The reasons that come to mind would be packaging (space constraints) and cooling. Depending on the car, it's easier to control the airflow over, under, and through the brakes when the caliper is positioned a certain way.


----------



## SR20dee (May 1, 2002)

ReVerm said:


> Why not ask them?
> 
> The reasons that come to mind would be packaging (space constraints) and cooling. Depending on the car, it's easier to control the airflow over, under, and through the brakes when the caliper is positioned a certain way.


I did... the pit guy's answer was lower center of gravity and its just alot easier to install that way  LOL



I do like the notion you brought up about air flow.


----------



## ReVerm (Jan 13, 2003)

SR20DEe said:


> I did... the pit guy's answer was lower center of gravity and its just alot easier to install that way  LOL


Haha.
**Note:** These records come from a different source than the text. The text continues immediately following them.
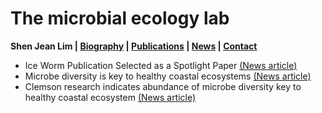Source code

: # The microbial ecology lab
**Shen Jean Lim | [Biography](bio.md) | [Publications](pubs.md) | [News](news.md) | [Contact](contact.md)**

- Ice Worm Publication Selected as a Spotlight Paper [(News article)](https://www.aoml.noaa.gov/ice-worm-publication-selected-as-a-spotlight-paper/)
- Microbe diversity is key to healthy coastal ecosystems [(News article)](https://www.nsf.gov/news/microbe-diversity-key-healthy-coastal-ecosystems)
- Clemson research indicates abundance of microbe diversity key to healthy coastal ecosystem [(News article)](https://news.clemson.edu/clemson-research-indicates-abundance-of-microbe-diversity-key-to-healthy-coastal-ecosystem/)
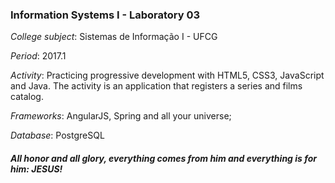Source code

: ### Information Systems I - Laboratory 03

_College subject_: Sistemas de Informação I - UFCG

_Period_: 2017.1

_Activity_: Practicing progressive development with HTML5, CSS3, JavaScript and Java. The activity is an application that registers a series and films catalog.

_Frameworks_: AngularJS, Spring and all your universe;
              
_Database_: PostgreSQL

##### _All honor and all glory, everything comes from him and everything is for him: JESUS!_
Hey, it all makes sense though, especially considering how much calipers weigh and the importance of ease of install/removal/replacement at the track.


----------



## SR20dee (May 1, 2002)

ReVerm said:


> Haha. Hey, it all makes sense though, especially considering how much calipers weigh and the importance of ease of install/removal/replacement at the track.
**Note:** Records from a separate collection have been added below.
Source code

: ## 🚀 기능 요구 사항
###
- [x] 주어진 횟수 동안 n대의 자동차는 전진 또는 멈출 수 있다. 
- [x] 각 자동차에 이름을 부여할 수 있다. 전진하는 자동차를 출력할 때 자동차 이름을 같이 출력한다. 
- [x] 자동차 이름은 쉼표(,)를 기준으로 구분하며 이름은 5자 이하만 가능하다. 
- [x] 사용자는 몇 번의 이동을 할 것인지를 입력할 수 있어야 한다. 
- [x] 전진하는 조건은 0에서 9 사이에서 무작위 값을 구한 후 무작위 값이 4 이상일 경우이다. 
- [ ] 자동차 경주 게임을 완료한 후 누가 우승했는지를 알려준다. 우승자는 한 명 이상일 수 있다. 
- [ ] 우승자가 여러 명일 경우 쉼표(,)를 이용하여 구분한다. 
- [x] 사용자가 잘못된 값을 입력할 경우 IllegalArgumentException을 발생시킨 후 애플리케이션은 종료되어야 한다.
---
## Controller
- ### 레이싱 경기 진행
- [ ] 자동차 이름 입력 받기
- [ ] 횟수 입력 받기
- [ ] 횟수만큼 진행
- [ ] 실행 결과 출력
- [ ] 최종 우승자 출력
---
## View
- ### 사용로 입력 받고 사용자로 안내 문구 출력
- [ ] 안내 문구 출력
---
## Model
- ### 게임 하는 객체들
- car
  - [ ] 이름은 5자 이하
yeah but the comment about lower center of gravity was ammusing simply becuase they are brembo calipers.. and should allready be light weight 

but easier to get at in a jam is correct. from the looks of the lowering job.. it looks like it would be alot easier to get at from the bottom. 


I still think there is something more to the angles on brake calipers.. SUVs usually have them on the back side or bottom. some cars have them on top. 

thanks for your inputs man


----------



## SR20dee (May 1, 2002)

bump happy tuesday


----------



## SR20dee (May 1, 2002)

bump 1 week later.. is there any one worth a damn on this site?


----------



## chimmike (Oct 17, 2002)

SR20DEe said:


> bump 1 week later.. is there any one worth a damn on this site?



If b15sentra.net was so good, you'd be asking there, no?


----------



## SHigSpeed (Apr 30, 2002)

SR20DEe said:


> bump 1 week later.. is there any one worth a damn on this site?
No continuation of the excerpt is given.